关键词：  5α-还原酶 荨麻 双氢睾酮 前列腺增生

良性前列腺增生症(BPH) 是中老年男性常见病与多发病，发病率在40 岁时约为23%， 至90 岁时可达88%。在寻找其治疗药物过程中，甾体5α- 还原酶抑制剂已成为研究热点之一［1］。从构效关系看，5α-还原酶是定位于靶细胞微粒体上的膜蛋白,依赖还原型辅酶II(NADPH) 作为供氢体，该酶广泛存在于前列腺及其它组织和器官中，是睾酮转变为双氢睾酮的催化剂［2］，它不可逆地催化睾丸酮 (T)转为生理活性更强的双氢睾丸酮 (DHT)，DHT被认为是良性前列腺增生症(BPH)的主要病因, 抑制该酶活性, 减少DHT生成，已经成为BPH 非手术治疗的主要途径［3］。

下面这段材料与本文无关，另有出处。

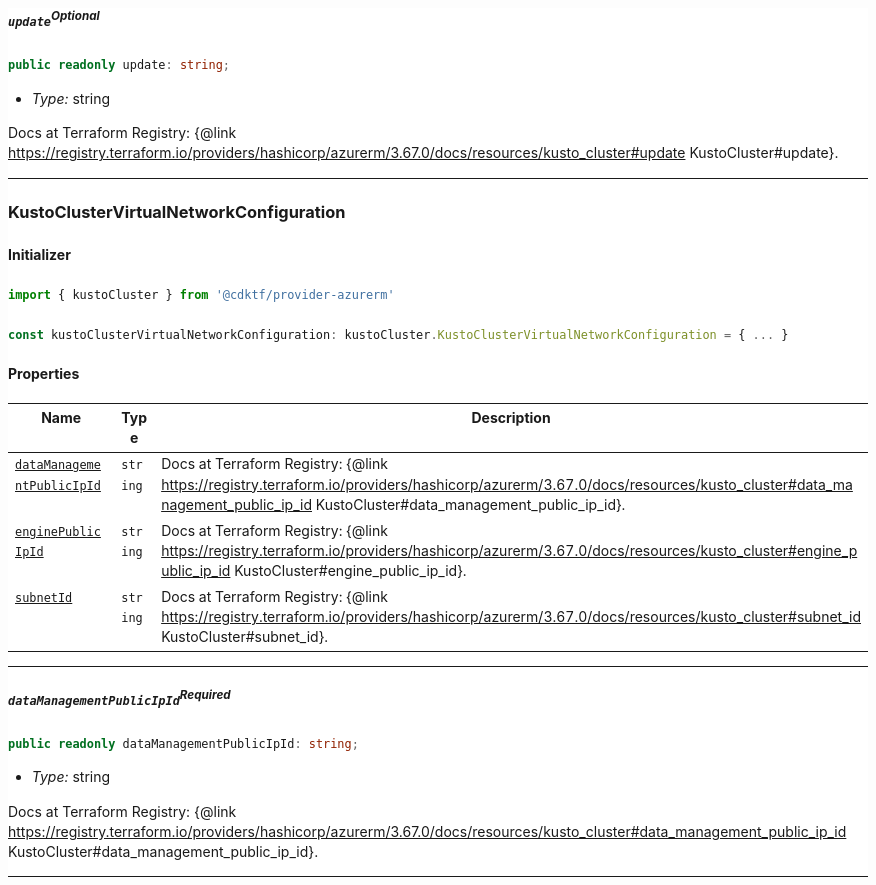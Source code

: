 ##### `update`<sup>Optional</sup> <a name="update" id="@cdktf/provider-azurerm.kustoCluster.KustoClusterTimeouts.property.update"></a>

```typescript
public readonly update: string;
```

- *Type:* string

Docs at Terraform Registry: {@link https://registry.terraform.io/providers/hashicorp/azurerm/3.67.0/docs/resources/kusto_cluster#update KustoCluster#update}.

---

### KustoClusterVirtualNetworkConfiguration <a name="KustoClusterVirtualNetworkConfiguration" id="@cdktf/provider-azurerm.kustoCluster.KustoClusterVirtualNetworkConfiguration"></a>

#### Initializer <a name="Initializer" id="@cdktf/provider-azurerm.kustoCluster.KustoClusterVirtualNetworkConfiguration.Initializer"></a>

```typescript
import { kustoCluster } from '@cdktf/provider-azurerm'

const kustoClusterVirtualNetworkConfiguration: kustoCluster.KustoClusterVirtualNetworkConfiguration = { ... }
```

#### Properties <a name="Properties" id="Properties"></a>

| **Name** | **Type** | **Description** |
| --- | --- | --- |
| <code><a href="#@cdktf/provider-azurerm.kustoCluster.KustoClusterVirtualNetworkConfiguration.property.dataManagementPublicIpId">dataManagementPublicIpId</a></code> | <code>string</code> | Docs at Terraform Registry: {@link https://registry.terraform.io/providers/hashicorp/azurerm/3.67.0/docs/resources/kusto_cluster#data_management_public_ip_id KustoCluster#data_management_public_ip_id}. |
| <code><a href="#@cdktf/provider-azurerm.kustoCluster.KustoClusterVirtualNetworkConfiguration.property.enginePublicIpId">enginePublicIpId</a></code> | <code>string</code> | Docs at Terraform Registry: {@link https://registry.terraform.io/providers/hashicorp/azurerm/3.67.0/docs/resources/kusto_cluster#engine_public_ip_id KustoCluster#engine_public_ip_id}. |
| <code><a href="#@cdktf/provider-azurerm.kustoCluster.KustoClusterVirtualNetworkConfiguration.property.subnetId">subnetId</a></code> | <code>string</code> | Docs at Terraform Registry: {@link https://registry.terraform.io/providers/hashicorp/azurerm/3.67.0/docs/resources/kusto_cluster#subnet_id KustoCluster#subnet_id}. |

---

##### `dataManagementPublicIpId`<sup>Required</sup> <a name="dataManagementPublicIpId" id="@cdktf/provider-azurerm.kustoCluster.KustoClusterVirtualNetworkConfiguration.property.dataManagementPublicIpId"></a>

```typescript
public readonly dataManagementPublicIpId: string;
```

- *Type:* string

Docs at Terraform Registry: {@link https://registry.terraform.io/providers/hashicorp/azurerm/3.67.0/docs/resources/kusto_cluster#data_management_public_ip_id KustoCluster#data_management_public_ip_id}.

---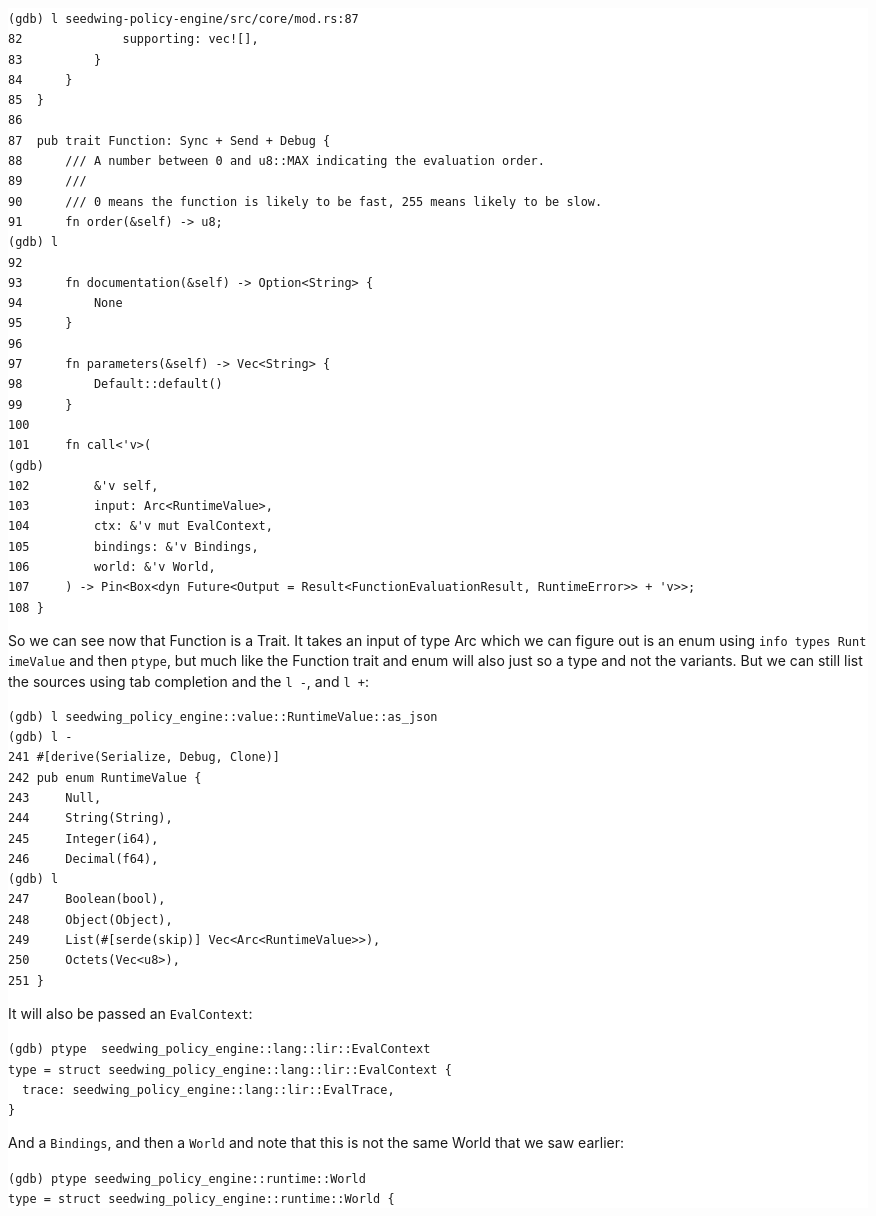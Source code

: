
 ```
(gdb) l seedwing-policy-engine/src/core/mod.rs:87
82	            supporting: vec![],
83	        }
84	    }
85	}
86	
87	pub trait Function: Sync + Send + Debug {
88	    /// A number between 0 and u8::MAX indicating the evaluation order.
89	    ///
90	    /// 0 means the function is likely to be fast, 255 means likely to be slow.
91	    fn order(&self) -> u8;
(gdb) l
92	
93	    fn documentation(&self) -> Option<String> {
94	        None
95	    }
96	
97	    fn parameters(&self) -> Vec<String> {
98	        Default::default()
99	    }
100	
101	    fn call<'v>(
(gdb) 
102	        &'v self,
103	        input: Arc<RuntimeValue>,
104	        ctx: &'v mut EvalContext,
105	        bindings: &'v Bindings,
106	        world: &'v World,
107	    ) -> Pin<Box<dyn Future<Output = Result<FunctionEvaluationResult, RuntimeError>> + 'v>>;
108	}
```
So we can see now that Function is a Trait. It takes an input of type
Arc<RuntimeValue> which we can figure out is an enum using
`info types RuntimeValue` and then `ptype`, but much like the Function trait
and enum will also just so a type and not the variants. But we can still
list the sources using tab completion and the `l -`, and `l +`:
```console
(gdb) l seedwing_policy_engine::value::RuntimeValue::as_json
(gdb) l -
241	#[derive(Serialize, Debug, Clone)]
242	pub enum RuntimeValue {
243	    Null,
244	    String(String),
245	    Integer(i64),
246	    Decimal(f64),
(gdb) l
247	    Boolean(bool),
248	    Object(Object),
249	    List(#[serde(skip)] Vec<Arc<RuntimeValue>>),
250	    Octets(Vec<u8>),
251	}
```
It will also be passed an `EvalContext`:
```console
(gdb) ptype  seedwing_policy_engine::lang::lir::EvalContext
type = struct seedwing_policy_engine::lang::lir::EvalContext {
  trace: seedwing_policy_engine::lang::lir::EvalTrace,
}
```
And a `Bindings`, and then a `World` and note that this is not the same
World that we saw earlier:
```console
(gdb) ptype seedwing_policy_engine::runtime::World
type = struct seedwing_policy_engine::runtime::World {
```
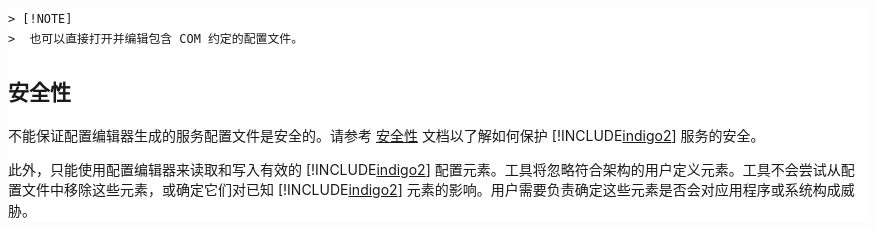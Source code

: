     > [!NOTE]
    >  也可以直接打开并编辑包含 COM 约定的配置文件。  
  
## 安全性  
 不能保证配置编辑器生成的服务配置文件是安全的。请参考 [安全性](../../../docs/framework/wcf/feature-details/security.md) 文档以了解如何保护 [!INCLUDE[indigo2](../../../includes/indigo2-md.md)] 服务的安全。  
  
 此外，只能使用配置编辑器来读取和写入有效的 [!INCLUDE[indigo2](../../../includes/indigo2-md.md)] 配置元素。工具将忽略符合架构的用户定义元素。工具不会尝试从配置文件中移除这些元素，或确定它们对已知 [!INCLUDE[indigo2](../../../includes/indigo2-md.md)] 元素的影响。用户需要负责确定这些元素是否会对应用程序或系统构成威胁。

我们前期的药理实验表明，荨麻根的提取物对去势大鼠前列腺腹侧叶和背侧叶的增生具有显著的抑制作用［4］。为了进一步研究提取物抗前列腺增生的作用机理，本实验选取5α-还原酶为作用靶点，利用荧光测定的方法，研究荨麻提取物是否有抑制5α-还原酶的活性。

首先建立酶催化反应体系，利用辅酶NADPH具有自发荧光特性（NADPH本身有强烈荧光，当NADPH与还原酶和底物反应后，NADPH生成NADP+, 荧光随之淬灭）通过荧光检测仪测定NADPH的含量来考察5α-还原酶的活性［5］。

1  材料与仪器

1.1  药品与试剂非那雄胺(保列治), Merck Sharp & Dohme (U.K.)Ltd。批号J20050041；睾酮，上海久邦化工公司产品，批号20051106；NADPH，Biosharp公司产品， 批号041939；其他化学试剂均为国产分析纯。

1.2  仪器荧光检测仪 （型号：FP-6500，Jasco公司）；台式高速冷冻离心机（型号: Biofuge prime， R Heraeus公司） ；ALPHA1-4型冷冻干燥机（CHRIST公司）；数显恒温水浴锅（型号：HH-2，常州国华电器公司）。

2  方法

2.1  还原酶的制备［6］雄性SD大鼠3只［体重(200 g±10)g 大连医科大学实验动物中心提供］，禁食不禁水过夜后处死，迅速取腹侧的前列腺组织在冰台上剪碎，用预冷的匀浆液(蔗糖0.73 mol/L，氯化钙1.91 mmol/L)在玻璃匀浆器中匀浆［7］，在4℃下以10 000 r/min高速离心20 min，取上清液再以16 000 r/min低温高速离心30 min，即为5α-还原酶提取物，采用Lowry法测定蛋白含量，以酶提取物中的总蛋白含量表示5α-还原酶提取物的含量，将提取物放入小离心管在-70℃下保存，临用前取出。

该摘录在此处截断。